• **Data for review**:
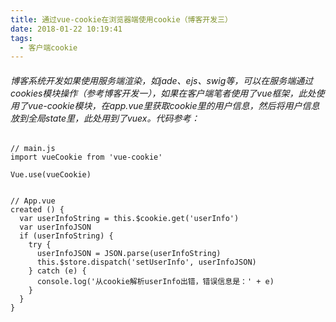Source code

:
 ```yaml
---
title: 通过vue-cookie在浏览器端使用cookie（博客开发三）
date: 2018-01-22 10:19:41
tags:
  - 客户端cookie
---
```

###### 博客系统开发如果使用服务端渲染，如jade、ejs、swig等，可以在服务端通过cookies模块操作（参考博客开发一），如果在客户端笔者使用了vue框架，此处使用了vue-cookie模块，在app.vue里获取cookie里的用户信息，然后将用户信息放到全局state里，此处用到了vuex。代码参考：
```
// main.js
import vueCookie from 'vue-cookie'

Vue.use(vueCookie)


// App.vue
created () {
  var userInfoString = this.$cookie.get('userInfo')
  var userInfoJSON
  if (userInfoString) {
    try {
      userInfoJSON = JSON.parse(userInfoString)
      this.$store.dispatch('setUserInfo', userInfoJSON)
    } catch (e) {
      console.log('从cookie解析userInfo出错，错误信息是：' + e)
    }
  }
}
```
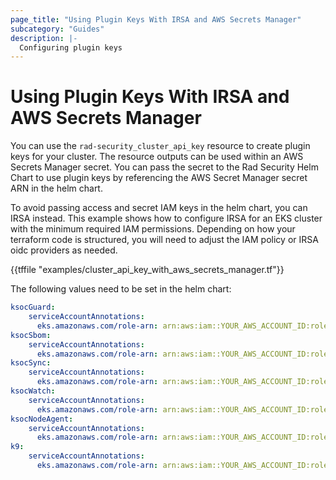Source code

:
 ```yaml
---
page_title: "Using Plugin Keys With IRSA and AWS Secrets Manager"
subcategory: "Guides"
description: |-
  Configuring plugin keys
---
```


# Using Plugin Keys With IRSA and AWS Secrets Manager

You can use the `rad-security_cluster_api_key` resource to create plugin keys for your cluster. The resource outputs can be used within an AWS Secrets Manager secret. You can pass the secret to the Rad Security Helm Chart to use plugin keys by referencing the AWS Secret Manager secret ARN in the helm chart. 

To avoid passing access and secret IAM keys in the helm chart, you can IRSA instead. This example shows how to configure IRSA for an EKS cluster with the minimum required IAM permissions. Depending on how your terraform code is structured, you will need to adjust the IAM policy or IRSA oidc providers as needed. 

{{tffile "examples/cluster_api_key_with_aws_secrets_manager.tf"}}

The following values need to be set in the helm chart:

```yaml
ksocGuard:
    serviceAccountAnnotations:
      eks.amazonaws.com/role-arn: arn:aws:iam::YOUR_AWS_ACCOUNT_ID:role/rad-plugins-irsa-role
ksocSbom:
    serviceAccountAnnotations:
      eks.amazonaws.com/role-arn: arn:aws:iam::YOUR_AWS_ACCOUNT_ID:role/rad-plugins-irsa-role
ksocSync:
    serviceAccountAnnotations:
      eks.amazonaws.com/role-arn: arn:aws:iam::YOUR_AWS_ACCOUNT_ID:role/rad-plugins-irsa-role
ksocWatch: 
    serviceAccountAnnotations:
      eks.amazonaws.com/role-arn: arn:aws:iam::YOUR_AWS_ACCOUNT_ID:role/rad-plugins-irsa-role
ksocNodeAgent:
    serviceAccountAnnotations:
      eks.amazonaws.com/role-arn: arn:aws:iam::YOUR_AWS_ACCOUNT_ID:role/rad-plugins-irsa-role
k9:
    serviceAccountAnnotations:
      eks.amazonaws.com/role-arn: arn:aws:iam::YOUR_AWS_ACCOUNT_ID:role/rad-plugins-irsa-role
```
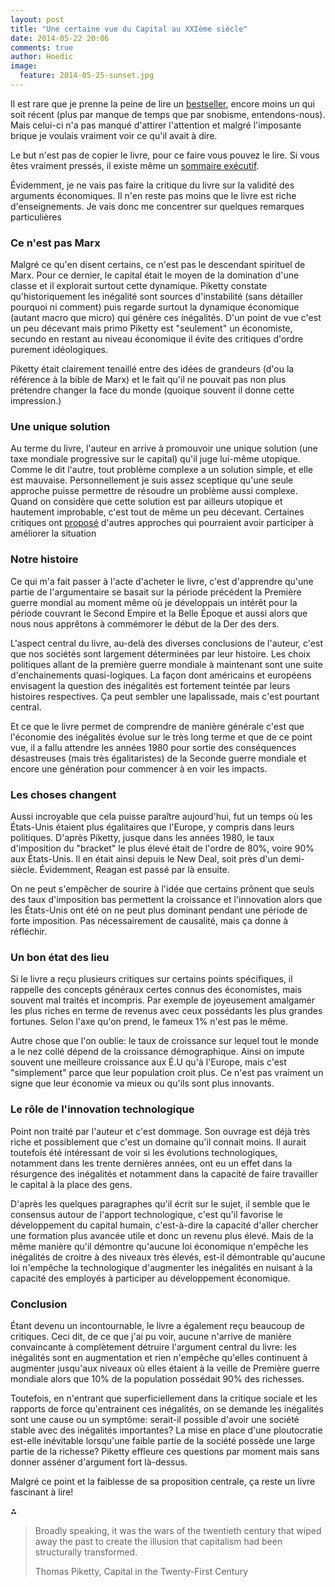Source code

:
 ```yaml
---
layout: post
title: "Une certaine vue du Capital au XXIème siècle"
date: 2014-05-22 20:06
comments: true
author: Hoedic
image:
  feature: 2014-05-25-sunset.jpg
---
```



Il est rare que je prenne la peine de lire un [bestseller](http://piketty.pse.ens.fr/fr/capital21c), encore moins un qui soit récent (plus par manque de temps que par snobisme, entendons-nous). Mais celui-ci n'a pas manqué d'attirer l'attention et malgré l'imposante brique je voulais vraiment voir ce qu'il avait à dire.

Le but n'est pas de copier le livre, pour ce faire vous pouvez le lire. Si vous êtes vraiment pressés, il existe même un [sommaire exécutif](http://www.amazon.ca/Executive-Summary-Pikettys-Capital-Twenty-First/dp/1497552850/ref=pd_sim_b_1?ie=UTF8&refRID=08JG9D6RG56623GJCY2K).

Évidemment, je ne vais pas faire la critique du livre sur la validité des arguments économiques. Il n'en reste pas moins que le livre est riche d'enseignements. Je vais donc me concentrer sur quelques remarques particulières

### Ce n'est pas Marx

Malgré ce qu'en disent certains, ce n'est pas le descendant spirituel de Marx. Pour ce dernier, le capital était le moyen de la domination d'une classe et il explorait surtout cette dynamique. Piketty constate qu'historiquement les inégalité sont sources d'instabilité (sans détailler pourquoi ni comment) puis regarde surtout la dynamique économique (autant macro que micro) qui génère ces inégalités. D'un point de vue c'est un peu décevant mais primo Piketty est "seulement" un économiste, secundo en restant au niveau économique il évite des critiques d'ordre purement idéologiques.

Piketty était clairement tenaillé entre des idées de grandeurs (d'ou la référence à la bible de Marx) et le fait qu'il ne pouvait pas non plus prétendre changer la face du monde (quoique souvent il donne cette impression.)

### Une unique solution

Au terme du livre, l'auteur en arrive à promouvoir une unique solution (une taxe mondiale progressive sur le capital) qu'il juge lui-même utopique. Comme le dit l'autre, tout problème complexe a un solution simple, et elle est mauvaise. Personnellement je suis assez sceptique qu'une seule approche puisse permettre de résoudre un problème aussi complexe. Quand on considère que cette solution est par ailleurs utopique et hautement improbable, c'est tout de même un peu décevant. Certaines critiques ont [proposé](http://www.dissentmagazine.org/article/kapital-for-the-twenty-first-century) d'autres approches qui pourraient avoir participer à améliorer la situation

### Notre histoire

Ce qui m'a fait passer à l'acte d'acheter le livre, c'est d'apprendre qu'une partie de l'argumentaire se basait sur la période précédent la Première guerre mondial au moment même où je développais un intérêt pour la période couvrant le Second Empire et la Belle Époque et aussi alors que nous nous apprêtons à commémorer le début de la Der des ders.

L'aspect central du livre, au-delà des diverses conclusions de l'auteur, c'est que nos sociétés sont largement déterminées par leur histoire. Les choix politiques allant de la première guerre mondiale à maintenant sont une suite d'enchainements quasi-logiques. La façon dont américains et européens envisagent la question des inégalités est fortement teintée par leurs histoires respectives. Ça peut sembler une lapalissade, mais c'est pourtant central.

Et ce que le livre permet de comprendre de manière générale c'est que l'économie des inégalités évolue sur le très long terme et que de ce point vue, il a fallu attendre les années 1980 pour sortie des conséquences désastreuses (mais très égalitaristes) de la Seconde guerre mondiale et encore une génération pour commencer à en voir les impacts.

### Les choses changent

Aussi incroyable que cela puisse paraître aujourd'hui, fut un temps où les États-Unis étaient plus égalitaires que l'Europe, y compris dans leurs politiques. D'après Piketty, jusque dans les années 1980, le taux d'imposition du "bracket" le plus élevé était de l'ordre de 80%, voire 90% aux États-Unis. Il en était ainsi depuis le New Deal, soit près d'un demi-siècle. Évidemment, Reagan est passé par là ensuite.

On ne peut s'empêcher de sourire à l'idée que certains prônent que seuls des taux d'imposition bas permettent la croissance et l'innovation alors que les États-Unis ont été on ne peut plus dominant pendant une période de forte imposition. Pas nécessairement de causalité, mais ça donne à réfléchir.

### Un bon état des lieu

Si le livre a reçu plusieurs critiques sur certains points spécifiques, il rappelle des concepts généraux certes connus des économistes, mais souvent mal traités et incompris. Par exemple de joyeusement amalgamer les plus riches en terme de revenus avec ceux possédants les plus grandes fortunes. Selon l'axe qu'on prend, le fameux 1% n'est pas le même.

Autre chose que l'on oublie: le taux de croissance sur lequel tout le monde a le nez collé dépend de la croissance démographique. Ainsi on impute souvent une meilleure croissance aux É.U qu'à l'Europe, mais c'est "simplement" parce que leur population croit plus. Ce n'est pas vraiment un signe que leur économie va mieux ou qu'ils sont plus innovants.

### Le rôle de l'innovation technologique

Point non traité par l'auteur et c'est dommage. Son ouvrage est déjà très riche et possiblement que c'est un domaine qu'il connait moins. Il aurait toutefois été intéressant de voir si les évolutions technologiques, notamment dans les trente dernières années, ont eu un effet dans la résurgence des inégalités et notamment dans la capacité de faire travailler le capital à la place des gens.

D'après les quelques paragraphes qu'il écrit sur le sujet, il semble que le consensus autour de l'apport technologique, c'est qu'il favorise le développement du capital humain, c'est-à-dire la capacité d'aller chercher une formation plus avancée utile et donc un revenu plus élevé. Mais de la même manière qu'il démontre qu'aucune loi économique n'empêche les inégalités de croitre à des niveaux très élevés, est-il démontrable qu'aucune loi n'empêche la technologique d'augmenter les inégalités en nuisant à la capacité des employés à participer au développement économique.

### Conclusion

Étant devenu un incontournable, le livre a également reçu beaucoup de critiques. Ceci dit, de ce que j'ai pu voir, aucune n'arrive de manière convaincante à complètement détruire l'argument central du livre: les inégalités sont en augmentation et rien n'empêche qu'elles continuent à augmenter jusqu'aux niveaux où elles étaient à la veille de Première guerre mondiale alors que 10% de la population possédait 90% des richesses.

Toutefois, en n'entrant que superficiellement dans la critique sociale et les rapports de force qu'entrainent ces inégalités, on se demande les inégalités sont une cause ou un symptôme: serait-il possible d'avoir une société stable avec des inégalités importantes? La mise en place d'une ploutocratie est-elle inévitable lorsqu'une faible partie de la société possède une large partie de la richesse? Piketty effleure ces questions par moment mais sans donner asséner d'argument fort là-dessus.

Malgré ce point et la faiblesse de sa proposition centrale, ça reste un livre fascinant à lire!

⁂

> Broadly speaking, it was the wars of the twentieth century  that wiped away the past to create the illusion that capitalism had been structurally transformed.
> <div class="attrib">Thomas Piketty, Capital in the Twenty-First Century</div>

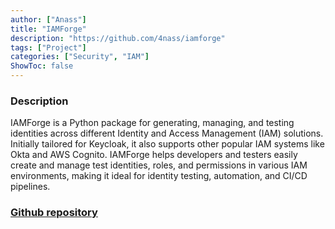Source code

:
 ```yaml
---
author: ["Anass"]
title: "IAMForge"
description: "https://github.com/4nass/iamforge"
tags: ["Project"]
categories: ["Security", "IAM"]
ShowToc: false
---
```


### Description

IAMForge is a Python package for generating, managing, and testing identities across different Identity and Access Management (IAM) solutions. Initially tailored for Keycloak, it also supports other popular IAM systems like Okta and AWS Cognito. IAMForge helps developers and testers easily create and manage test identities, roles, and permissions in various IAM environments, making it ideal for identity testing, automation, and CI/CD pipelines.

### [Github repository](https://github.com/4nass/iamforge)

• **Exercise goal**: Each line holding the word "peut" must be pulled from the records.

• **Your solution**:
L'aspect central du livre, au-delà des diverses conclusions de l'auteur, c'est que nos sociétés sont largement déterminées par leur histoire. Les choix politiques allant de la première guerre mondiale à maintenant sont une suite d'enchainements quasi-logiques. La façon dont américains et européens envisagent la question des inégalités est fortement teintée par leurs histoires respectives. Ça peut sembler une lapalissade, mais c'est pourtant central.
On ne peut s'empêcher de sourire à l'idée que certains prônent que seuls des taux d'imposition bas permettent la croissance et l'innovation alors que les États-Unis ont été on ne peut plus dominant pendant une période de forte imposition. Pas nécessairement de causalité, mais ça donne à réfléchir.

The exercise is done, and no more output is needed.